Sumbra turns that intuition into measurement. We do not forecast prices and we do not control markets. We do for global risk what a weather service does for the sky: read the current state and report it plainly — is the market risk-on or risk-off, how high is the liquidity sumbra, and where is capital flowing? Crucially, we publish that reading where programmable capital lives: on-chain.
1.1 Why on-chain
Decentralized finance has excellent price oracles but no macro oracle. A lending market can read the price of ETH to eight decimal places, yet has no notion of whether the entire market is in a risk-seeking or risk-averse regime — the single latent variable that governs correlation, volatility, and tail risk across every collateral type simultaneously. During a risk-off cascade, "uncorrelated" collateral becomes correlated, liquidations chain, and protocols calibrated to calm conditions break. A trustworthy, on-chain reading of the macro state is therefore not a convenience but a missing safety primitive. Sumbra builds it.
1.2 Contributions
- A layered, fully specified cross-asset macro model that outputs a discrete risk regime, a continuous liquidity index, and a per-asset sensitivity decomposition from public data.
- A staked optimistic oracle design that brings off-chain statistical output on-chain with economic guarantees and a dispute-resolution path.
- An honestly scoped fair-launch community token — live today, with no insider allocation and no promised utility — kept separate from the protocol's longer-term ambitions.

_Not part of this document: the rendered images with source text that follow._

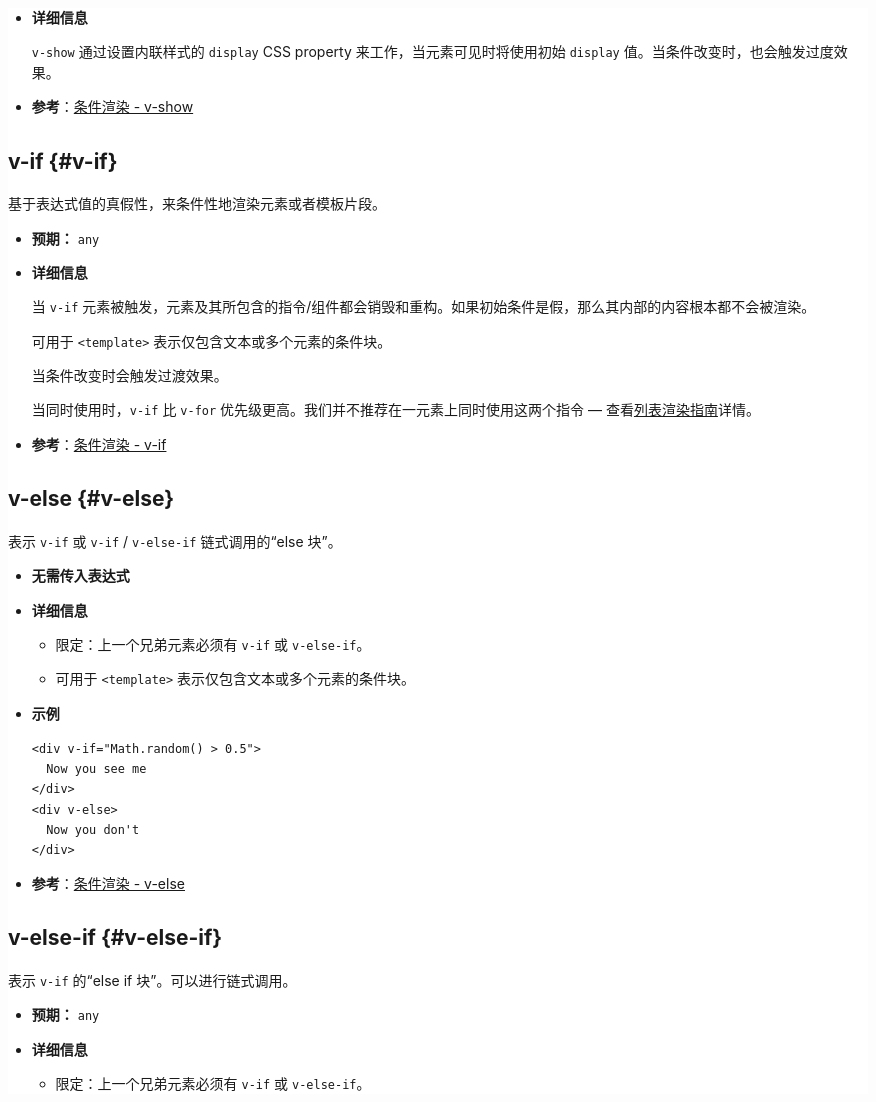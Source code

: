 - **详细信息**

  `v-show` 通过设置内联样式的 `display` CSS property 来工作，当元素可见时将使用初始 `display` 值。当条件改变时，也会触发过度效果。

- **参考**：[条件渲染 - v-show](/guide/essentials/conditional.html#v-show)

## v-if {#v-if}

基于表达式值的真假性，来条件性地渲染元素或者模板片段。

- **预期：** `any`

- **详细信息**

  当 `v-if` 元素被触发，元素及其所包含的指令/组件都会销毁和重构。如果初始条件是假，那么其内部的内容根本都不会被渲染。

  可用于 `<template>` 表示仅包含文本或多个元素的条件块。

  当条件改变时会触发过渡效果。

  当同时使用时，`v-if` 比 `v-for` 优先级更高。我们并不推荐在一元素上同时使用这两个指令 — 查看[列表渲染指南](/guide/essentials/list.html#v-for-with-v-if)详情。

- **参考**：[条件渲染 - v-if](/guide/essentials/conditional.html#v-if)

## v-else {#v-else}

表示 `v-if` 或 `v-if` / `v-else-if` 链式调用的“else 块”。

- **无需传入表达式**

- **详细信息**

  - 限定：上一个兄弟元素必须有 `v-if` 或 `v-else-if`。

  - 可用于 `<template>` 表示仅包含文本或多个元素的条件块。

- **示例**

  ```vue-html
  <div v-if="Math.random() > 0.5">
    Now you see me
  </div>
  <div v-else>
    Now you don't
  </div>
  ```

- **参考**：[条件渲染 - v-else](/guide/essentials/conditional.html#v-else)

## v-else-if {#v-else-if}

表示 `v-if` 的“else if 块”。可以进行链式调用。

- **预期：** `any`

- **详细信息**

  - 限定：上一个兄弟元素必须有 `v-if` 或 `v-else-if`。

- A staged path from a single signed reporter to multi-operator consensus and, ultimately, verifiable computation.
1.3 Related work
The risk-on/risk-off characterization of global markets is well documented in the macro-finance literature, as are regime-switching models of returns and dynamic conditional correlation. Price oracles such as the major decentralized data networks solved the problem of bringing a single scalar (a price) on-chain with economic security; optimistic oracles generalized this to arbitrary assertions secured by a dispute game. Sumbra combines these lines of work: it applies regime-switching estimation to a curated cross-asset panel and publishes the result through an optimistic-oracle mechanism, occupying a layer — macro state as an on-chain primitive — that, to our knowledge, no production protocol currently serves.
2. The Macro Sumbra
We model the global market as one body of water. A single tide — liquidity — raises and lowers all boats at once. On top of the tide, individual currents create relative motion: gold and Bitcoin frequently pull against each other; a strengthening dollar drags everything else down; oil tracks growth expectations and geopolitical risk. The system decomposes into three layers.
2.1 Three layers
- The gravity (liquidity). The broad dollar index, the 10-year real yield, and the central-bank balance sheet act as a common force on every asset simultaneously. This is the slow, low-frequency component.
- The switch (regime). The market oscillates between risk-on and risk-off states. This is the medium-frequency component and the source of the "balancing" sensation — capital rotating between risk and safety.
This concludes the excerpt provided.